Each year, America’s chefs adopt a multitude of new products. Public relations campaigns herald many. Others rely on endorsement kickbacks, trade-show tie-ins, and glossy-magazine play. Allan Benton, on the other hand, has won a place on America’s damask-swathed tables through unimpeachably good products, unsolicited chef endorsements, and country-bred charm. He delivers his message with an earnestness that rocks you back on your heels. Ask him about his business and he’ll tell you about Albert Hicks, the man who founded the company, the man Allan bought out in 1973. Ask him about technique and he’ll talk of the maple salt box he and his father crafted, about the dehumidifier he jury-rigged to draw additional moisture from his hams, and about the rub of salt, brown sugar, red pepper, and black pepper he carefully applies to each one.

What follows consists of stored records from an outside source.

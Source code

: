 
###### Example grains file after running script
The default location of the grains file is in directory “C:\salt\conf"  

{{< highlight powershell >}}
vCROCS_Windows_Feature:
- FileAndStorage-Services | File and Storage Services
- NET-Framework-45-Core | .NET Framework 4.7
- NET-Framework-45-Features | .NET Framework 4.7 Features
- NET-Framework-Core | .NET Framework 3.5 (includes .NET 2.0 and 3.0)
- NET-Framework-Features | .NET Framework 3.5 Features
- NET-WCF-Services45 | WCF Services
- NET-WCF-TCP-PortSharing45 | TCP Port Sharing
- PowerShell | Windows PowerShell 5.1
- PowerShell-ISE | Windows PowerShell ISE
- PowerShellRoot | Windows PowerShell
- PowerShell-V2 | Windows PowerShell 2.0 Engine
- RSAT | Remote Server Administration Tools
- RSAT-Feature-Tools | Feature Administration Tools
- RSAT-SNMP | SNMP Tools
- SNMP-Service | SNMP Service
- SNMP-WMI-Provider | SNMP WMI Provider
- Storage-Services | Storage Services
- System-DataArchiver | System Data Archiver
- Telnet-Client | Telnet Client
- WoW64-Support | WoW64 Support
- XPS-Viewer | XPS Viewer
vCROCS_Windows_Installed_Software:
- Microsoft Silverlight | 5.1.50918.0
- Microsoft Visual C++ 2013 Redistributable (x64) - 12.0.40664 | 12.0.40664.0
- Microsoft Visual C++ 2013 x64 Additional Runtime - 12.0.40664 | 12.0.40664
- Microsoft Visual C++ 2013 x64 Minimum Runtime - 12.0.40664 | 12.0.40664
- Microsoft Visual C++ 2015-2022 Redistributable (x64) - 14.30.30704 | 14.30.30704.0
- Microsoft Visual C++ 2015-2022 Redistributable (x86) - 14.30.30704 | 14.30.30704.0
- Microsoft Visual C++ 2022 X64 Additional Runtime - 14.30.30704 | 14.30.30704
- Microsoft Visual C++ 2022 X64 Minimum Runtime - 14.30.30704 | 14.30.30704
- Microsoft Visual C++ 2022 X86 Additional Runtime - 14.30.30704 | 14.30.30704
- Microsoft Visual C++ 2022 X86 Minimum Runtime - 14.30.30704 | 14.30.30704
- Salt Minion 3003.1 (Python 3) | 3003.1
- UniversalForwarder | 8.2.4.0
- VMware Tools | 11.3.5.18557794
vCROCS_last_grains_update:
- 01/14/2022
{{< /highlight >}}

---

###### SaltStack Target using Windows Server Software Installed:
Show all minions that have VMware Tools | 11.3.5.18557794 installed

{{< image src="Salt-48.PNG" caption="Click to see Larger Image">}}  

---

Press Allan for a trick of the trade and he’ll tell you: “The secret is that there’s no secret. Just long hours and patience.” Tell him you admire his handiwork and he’ll invite you to visit Madisonville, where, in a humble block building perched on the cusp of the Great Smoky Mountains, pork makes its leap toward immortality. Hesitate and he’ll tell you that he has a guest bedroom ready for you.
After 30-plus years in the business, Allan Benton’s reputation is won, his legacy secure. Allan doesn’t require a visit to New York to bolster his spirits or his business. But he has long been curious about what happens to his pork when he boxes it up, bound for New York City and points beyond. Hence this trip, this “Mr. Deeds Goes to Town” sort of week.
Damon Wise, chef de cuisine of Craft, the seasonally focused Flatiron District restaurant with the precisely categorized menu, knows what Allan seeks. Wise is an unabashed fan who, when Allan and Sharon visit, tries to convey his passion for their products, but words fail. So Wise retreats to the kitchen. To prove his point and sate Allan’s curiosity, he lets fly with an eight-course pork-centric menu, highlighted by housemade cavatelli with green peas and spirals of Allan’s country ham, not to mention roasted sweetbreads awash in bacon sabayon and gilded with green-tomato marmalade.
Allan takes it all in stride. He marvels at the sommelier’s selections. He savors the interplay of squab and chanterelles. But when he tastes Wise’s diver scallops surrounded by a moat of bacon consommé, he pauses before dipping his spoon back into the bowl. “At home, most people fry our bacon and ham in a skillet,” he says, a shy smile spreading across his face. “That’s the way I usually like it. But this is humbling. This does me—and the pig—proud.”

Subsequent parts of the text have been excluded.